It is further preferred if the greasing piston comes into contact with the
spindle nut when the actuated part is in an axial position outside its
working stroke.
The advantage here is that by way of a simple displacement of the spindle
nut--and thus of, for example, the press ram--out of the actual region of
the working stroke, the spindle nut comes into contact with the greasing
piston and can then push the latter, controlled by the drive apparatus,
progressively into the lubricant cylinder. This means that with the
exception of a greasing piston, which can be actuated, for example, via a
wedge drive train via the spindle nut, no major design changes need to be
made to, for example, the press.
On the other hand, it is preferred if the lubricant cylinder is provided
preferably concentrically with the threaded spindle, preferably on the
side of the spindle nut remote from the press ram, and the greasing piston
is arranged preferably concentrically with the threaded spindle between
the lubricant cylinder and the spindle nut.

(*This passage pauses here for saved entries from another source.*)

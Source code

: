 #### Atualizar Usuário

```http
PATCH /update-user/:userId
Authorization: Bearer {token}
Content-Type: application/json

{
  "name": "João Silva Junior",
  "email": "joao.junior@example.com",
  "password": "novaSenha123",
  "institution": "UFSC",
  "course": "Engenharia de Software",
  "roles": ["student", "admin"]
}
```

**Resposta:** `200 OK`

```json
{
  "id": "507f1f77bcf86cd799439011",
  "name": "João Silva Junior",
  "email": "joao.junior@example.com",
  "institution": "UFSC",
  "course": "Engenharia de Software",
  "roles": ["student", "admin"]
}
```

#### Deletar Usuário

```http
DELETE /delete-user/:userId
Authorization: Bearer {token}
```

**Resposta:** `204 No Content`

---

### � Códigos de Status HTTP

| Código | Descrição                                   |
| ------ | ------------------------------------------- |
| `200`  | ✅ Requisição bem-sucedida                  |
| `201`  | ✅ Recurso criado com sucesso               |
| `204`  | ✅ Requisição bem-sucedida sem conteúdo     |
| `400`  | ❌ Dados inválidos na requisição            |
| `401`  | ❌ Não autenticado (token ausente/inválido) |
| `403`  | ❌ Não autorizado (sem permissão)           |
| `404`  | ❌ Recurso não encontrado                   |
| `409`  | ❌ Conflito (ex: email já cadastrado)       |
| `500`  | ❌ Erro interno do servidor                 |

This feature is also advantageous in terms of design, since no further
linkage is necessary between the greasing piston and the spindle nut. To
perform a lubricating operation, the spindle nut simply needs to be moved
upward, by corresponding rotation of the threaded spindle, until it comes
indirectly or directly into contact with the greasing piston, and
correspondingly pushes the latter farther into the lubricant cylinder.
If the lubricant cylinder and the greasing piston are arranged
concentrically with the threaded spindle, they can be arranged above the
spindle nut, for example in the tube which guides the press ram, so that
there is also no great need for installation space for the dosing system.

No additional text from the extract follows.